Developing new ways to connect
Known for producing everything from candy to cat food, Mars is the parent company to a host of brands across its Mars Petcare, Mars Wrigley and Mars Food business segments — from iconic brands like M&M’S and Skittles to pet food labels like Iams and Pedigree and food favorites such as Ben’s Original. When it comes down to it, these are products that make people happy, so beyond their own workflows, associates also looked to create new ways to brighten people’s days in a dark and difficult time, Mangiapane said.
Ethel M Chocolates offered virtual tastings so families could meet over something sweet even when they couldn’t be together physically, and M&M’S launched 3D remote tours of its fantastical retail stores in Disney Springs and the Mall of America to bring that forever-young feeling into customers’ living rooms. “We wanted to help customers keep that social connection even if they couldn’t be physically together. We just wanted to find ways to make people smile,” Mangiapane said.
Meanwhile, Mars Petcare looked to follow through on its purpose to “create a better world for pets.”

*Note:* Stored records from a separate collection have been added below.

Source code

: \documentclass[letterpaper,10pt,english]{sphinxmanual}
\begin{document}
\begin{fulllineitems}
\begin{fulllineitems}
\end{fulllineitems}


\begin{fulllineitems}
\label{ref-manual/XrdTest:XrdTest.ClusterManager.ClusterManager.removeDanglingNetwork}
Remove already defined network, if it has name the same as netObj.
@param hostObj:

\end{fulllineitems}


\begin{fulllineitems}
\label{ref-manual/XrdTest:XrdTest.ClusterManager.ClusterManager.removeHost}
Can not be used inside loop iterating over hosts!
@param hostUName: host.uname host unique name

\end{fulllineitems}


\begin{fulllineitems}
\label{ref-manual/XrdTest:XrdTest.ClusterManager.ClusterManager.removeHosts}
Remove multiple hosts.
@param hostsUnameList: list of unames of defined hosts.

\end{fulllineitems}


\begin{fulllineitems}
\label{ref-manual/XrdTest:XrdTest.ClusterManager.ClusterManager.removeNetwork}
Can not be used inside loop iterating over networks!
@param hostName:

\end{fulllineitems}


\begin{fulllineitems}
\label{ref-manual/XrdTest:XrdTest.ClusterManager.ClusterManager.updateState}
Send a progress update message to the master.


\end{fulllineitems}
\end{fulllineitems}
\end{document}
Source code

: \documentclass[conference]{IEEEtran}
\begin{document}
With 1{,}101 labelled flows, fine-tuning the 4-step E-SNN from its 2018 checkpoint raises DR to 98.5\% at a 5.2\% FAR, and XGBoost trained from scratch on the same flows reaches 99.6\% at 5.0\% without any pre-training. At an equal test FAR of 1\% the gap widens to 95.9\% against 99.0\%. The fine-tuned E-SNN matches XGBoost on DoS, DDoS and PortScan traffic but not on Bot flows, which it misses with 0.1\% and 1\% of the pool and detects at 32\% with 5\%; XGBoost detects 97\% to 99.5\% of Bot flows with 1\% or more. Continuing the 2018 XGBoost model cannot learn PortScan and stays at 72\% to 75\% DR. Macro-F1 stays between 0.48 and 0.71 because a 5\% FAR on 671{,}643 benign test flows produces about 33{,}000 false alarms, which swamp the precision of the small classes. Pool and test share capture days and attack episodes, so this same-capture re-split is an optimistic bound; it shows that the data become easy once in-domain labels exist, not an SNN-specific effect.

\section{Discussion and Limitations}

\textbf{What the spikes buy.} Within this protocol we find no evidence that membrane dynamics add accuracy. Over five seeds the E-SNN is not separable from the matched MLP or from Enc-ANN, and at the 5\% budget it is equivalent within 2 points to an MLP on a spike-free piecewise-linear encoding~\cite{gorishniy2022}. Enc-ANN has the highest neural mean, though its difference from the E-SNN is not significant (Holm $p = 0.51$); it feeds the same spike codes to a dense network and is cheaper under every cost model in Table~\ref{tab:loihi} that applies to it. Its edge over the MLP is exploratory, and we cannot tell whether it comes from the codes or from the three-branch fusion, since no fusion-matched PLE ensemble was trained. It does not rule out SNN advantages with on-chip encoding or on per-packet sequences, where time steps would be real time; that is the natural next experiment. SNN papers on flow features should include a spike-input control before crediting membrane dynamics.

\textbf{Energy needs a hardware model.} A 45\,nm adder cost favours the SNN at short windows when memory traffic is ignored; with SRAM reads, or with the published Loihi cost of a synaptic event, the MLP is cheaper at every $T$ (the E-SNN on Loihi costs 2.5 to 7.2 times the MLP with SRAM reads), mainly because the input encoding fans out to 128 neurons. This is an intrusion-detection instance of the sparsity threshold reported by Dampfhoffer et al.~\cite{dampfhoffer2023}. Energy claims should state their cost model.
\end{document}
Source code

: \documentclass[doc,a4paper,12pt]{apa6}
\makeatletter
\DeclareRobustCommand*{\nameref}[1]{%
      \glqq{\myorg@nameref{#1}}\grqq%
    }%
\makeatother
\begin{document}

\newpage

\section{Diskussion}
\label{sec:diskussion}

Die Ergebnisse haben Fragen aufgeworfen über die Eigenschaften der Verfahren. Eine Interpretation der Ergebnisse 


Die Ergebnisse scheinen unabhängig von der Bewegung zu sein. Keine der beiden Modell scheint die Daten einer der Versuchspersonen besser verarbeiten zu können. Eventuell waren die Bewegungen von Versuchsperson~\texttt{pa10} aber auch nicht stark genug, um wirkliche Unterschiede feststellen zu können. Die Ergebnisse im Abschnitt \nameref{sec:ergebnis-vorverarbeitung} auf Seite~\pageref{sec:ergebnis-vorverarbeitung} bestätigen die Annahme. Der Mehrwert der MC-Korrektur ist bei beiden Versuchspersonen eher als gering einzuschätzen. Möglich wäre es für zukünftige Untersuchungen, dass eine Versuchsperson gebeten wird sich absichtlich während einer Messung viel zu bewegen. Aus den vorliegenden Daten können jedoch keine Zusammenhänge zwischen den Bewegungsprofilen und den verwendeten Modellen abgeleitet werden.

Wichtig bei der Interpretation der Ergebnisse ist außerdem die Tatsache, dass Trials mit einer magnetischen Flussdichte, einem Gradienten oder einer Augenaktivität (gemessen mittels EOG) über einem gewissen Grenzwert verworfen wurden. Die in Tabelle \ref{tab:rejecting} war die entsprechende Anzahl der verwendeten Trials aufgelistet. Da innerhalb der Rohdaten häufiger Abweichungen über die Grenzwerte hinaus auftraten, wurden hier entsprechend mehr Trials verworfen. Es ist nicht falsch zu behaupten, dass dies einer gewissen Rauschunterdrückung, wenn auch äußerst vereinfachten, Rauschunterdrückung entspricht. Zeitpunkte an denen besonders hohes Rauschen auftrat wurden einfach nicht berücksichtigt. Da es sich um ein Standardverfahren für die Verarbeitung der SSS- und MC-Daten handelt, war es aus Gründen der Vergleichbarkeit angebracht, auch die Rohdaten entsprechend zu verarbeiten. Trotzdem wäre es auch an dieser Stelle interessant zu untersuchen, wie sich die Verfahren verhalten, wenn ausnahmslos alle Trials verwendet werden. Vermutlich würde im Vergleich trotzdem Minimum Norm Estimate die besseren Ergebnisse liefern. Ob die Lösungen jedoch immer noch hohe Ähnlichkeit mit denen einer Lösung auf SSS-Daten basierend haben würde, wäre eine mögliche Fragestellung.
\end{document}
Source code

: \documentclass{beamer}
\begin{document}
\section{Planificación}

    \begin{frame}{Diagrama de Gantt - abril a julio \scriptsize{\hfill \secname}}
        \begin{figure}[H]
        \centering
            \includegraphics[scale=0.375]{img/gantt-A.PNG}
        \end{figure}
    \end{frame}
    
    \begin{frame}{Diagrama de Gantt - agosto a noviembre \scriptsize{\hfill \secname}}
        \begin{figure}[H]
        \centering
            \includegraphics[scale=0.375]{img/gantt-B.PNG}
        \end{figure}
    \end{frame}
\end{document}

“It's really humbling to see the focus on purpose that Petcare had during the pandemic,” Mangiapane told us. “It wasn't about maintaining our numbers. It was very much about how to take care of our pets. They were at the center of everything we did, and we wanted to understand what pet parents were going through.”
In the Petcare business, the company worked with digital professionals and human health experts to help pet owners navigate the unknowns of the pandemic, while strengthening the human animal bond amidst the pandemic. Mars Petcare conducted science-based research to better understand the impact of COVID on pets, helped connect new pet parents with adoptable pets, and ensured food and treats were supplied in retail stores worldwide. On top of this, veterinary professionals around the world working for Mars offered curbside pick-up and drop-off and pioneered telehealth vet visits. The Iams brand even created the world’s first nose-scanning app, called NOSEiD, which can identify lost dogs by their nose prints and reunite them with their families. (Surprisingly, nose prints are to dogs what fingerprints are to humans — each one is unique. Who knew?)
(Video: Mars brand Pedigree's Dogs on Zoom campaign helped shelter dogs get adopted even when in-person meetings weren't possible.)
COVID-19 pushed digitization forward — companies should look to put purpose at the center
Mars is not the only company to embrace technology amidst the pandemic — recent research indicates that companies accelerated digitization by three to four years on average in 2020, and many of those changes could be here to stay. But Mars’ approach to leveraging the power of purpose with the connection of technology makes this a case study worthy of attention.
“If you follow your North Star, you can’t go wrong,” Mangiapane said, “and then everything else becomes an enabler for that.”
This article series is sponsored by Mars and produced by the TriplePundit editorial team.